Image denoising
Removing noise from images is an essential pre-processing step to many image analysis applications. The problem of image denoising can be defined formally as recovering the original image x from its noisy observation y = x + n, where n is a zero-mean additive noise vector (e.g., Gaussian, Laplacian, Rician, etc.). Approaches for this problem can be roughly divided in three categories: spatial domain, transform domain and learning-based methods (Katkovnik et al., 2010). Spatial domain methods leverage the correlations between local patches of pixels in an image. In such methods, pixel values in the denoised image are obtained by applying a spatial filter, which combines the values of candidate pixels or patches. A spatial filter is considered local if its support for a pixel is a distance-limited neighborhood of this pixel. Numerous local filtering algorithms have been proposed in the literature, including Gaussian filter, Wiener filters, least mean squares filter, trained filter, bilateral filter, anisotropic filtering and steering kernel regression (SKR) (Szeliski, 2010). Although computationally effective, local filtering methods do not perform well in the case of structured noise due to the correlations between neighboring pixels.
On the other hand, nonlocal filters like nonlocal means (NLM) (Buades et al., 2005a; Mahmoudi and Sapiro, 2005; Coupé et al., 2008; Wang et al., 2006) consider the information of possibly distant pixels in the image. Various works have shown the advantage of nonlocal filtering methods over local approaches in terms of denoising performance (Zimmer et al., 2008; Dabov et al., 2007; Mairal et al., 2009), in particular for high noise levels. However, nonlocal spatial filters may still lead to artifacts like over-smoothing. Unlike spatial filtering approaches, transform domain methods represent the image or its patches in a different space, typically using an orthonormal basis like wavelets (Luisier et al., 2007), curvelets (Starck et al., 2002) or contourlets (Do and Vetterli, 2005). In this transform space, small coefficients correspond to high frequency components of the image which are related to image details and noise. By thresholding these coefficients, noise can be removed from the reconstructed image (Donoho, 1995). Compared to spatial domain approaches, transform domain methods like wavelets better exploit the properties of sparsity and multi-resolution (Pizurica et al., 2006).

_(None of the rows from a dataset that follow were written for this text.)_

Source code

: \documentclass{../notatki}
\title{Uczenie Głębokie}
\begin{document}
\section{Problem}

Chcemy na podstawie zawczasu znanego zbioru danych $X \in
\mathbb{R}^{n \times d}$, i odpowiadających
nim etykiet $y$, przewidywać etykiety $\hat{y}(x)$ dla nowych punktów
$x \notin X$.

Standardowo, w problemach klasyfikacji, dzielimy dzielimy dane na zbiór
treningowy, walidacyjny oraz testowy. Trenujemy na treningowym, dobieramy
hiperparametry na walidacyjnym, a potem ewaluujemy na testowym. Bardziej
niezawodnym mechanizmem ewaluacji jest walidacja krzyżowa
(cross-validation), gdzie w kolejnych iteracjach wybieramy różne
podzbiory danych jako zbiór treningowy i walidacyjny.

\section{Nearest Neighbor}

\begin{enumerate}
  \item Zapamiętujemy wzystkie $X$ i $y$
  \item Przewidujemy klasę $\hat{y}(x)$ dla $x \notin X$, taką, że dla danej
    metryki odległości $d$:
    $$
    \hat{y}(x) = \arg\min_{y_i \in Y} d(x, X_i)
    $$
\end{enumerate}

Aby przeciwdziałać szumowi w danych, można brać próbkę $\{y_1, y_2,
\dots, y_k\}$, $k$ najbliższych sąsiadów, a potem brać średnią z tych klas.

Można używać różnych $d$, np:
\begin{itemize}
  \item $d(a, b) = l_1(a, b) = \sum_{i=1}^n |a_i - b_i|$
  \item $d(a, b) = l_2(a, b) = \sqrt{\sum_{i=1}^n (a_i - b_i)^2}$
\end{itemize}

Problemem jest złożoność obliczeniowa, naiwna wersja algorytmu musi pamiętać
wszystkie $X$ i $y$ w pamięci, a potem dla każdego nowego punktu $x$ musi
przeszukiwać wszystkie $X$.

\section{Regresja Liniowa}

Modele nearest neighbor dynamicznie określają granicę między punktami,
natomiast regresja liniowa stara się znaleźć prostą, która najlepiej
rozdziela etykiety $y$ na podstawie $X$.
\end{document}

However, these methods employ a fixed basis which may not be optimal for a given type of images. Recent research has focused on defining the transform basis in a data-driven manner, using dictionary learning (Elad and Aharon, 2006; Mairal et al., 2009; Dong et al., 2011a). Although many denoising approaches based on dictionary learning are now considered state-of-the-art, these approaches are often computationally expensive. Finally, denoising methods based on statistical learning model noisy images as a set of independent samples following a mixture of probabilistic distributions such as Gaussians (Awate and Whitaker, 2006). Mixture parameters are typically inferred from data using an iterative technique like the expectation maximization algorithm. However, these methods are sensitive to outliers (i.e., pixels with high noise values), which affect the parameter inference step. Various techniques have been proposed to deal with this problem. In (Portilla et al., 2003), scale mixtures of Gaussians are applied in the wavelet domain for greater robustness. Moreover, a Bayesian framework is presented in (Dong et al., 2014b), which extends Gaussian scale mixtures using simultaneous sparse coding (SSC).
Image completion
Image completion or inpating is another important problem in image processing and low level computer vision, which consists in recovering missing pixels or regions in an image. Let Ω 20 be the set of observed pixels (i.e., the mask) in image y, the goal is to recover the full image x under the constraint that PΩ(x) = PΩ(y), where PΩ denotes the operator projecting over elements in Ω. In the generative model of Eq. (1.2), the degradation operator Φ corresponds to a diagonal matrix such that Φii = 1 if pixel i ∈ Ω, else Φii = 0. Over the years, a flurry of studies have aimed at solving the problem of image completion (Chierchia et al., 2014; He and Wang, 2014; Heide et al., 2015; Ji et al., 2010; Zhang et al., 2012, 2014a; Li et al., 2016; Kwok et al., 2010). Approaches for this task can be classified as structure-based, texture-based or low-rank approximation-based methods. Structure-based methods focus on the continuity of geometrical structures in the image, and attempt to fill-in missing structures in a way that is consistent with the rest of the image. Approaches in this category include partial differential equation (PDE) or variational-based methods (Masnou, 2002), convolutions (Richard and Chang, 2001), and wavelets (Chan et al., 2006; He andWang, 2014). Because they focus on structure, however, such approaches are usually unable to recover large regions or regions with complex textures. In contrast, texture-based regions address the image completion task via a process of texture synthesis. Statistical texture synthesis approaches extract features from pixels surrounding the missing region to build a statistical model of texture (Levin et al., 2003; Portilla and Simoncelli, 2000).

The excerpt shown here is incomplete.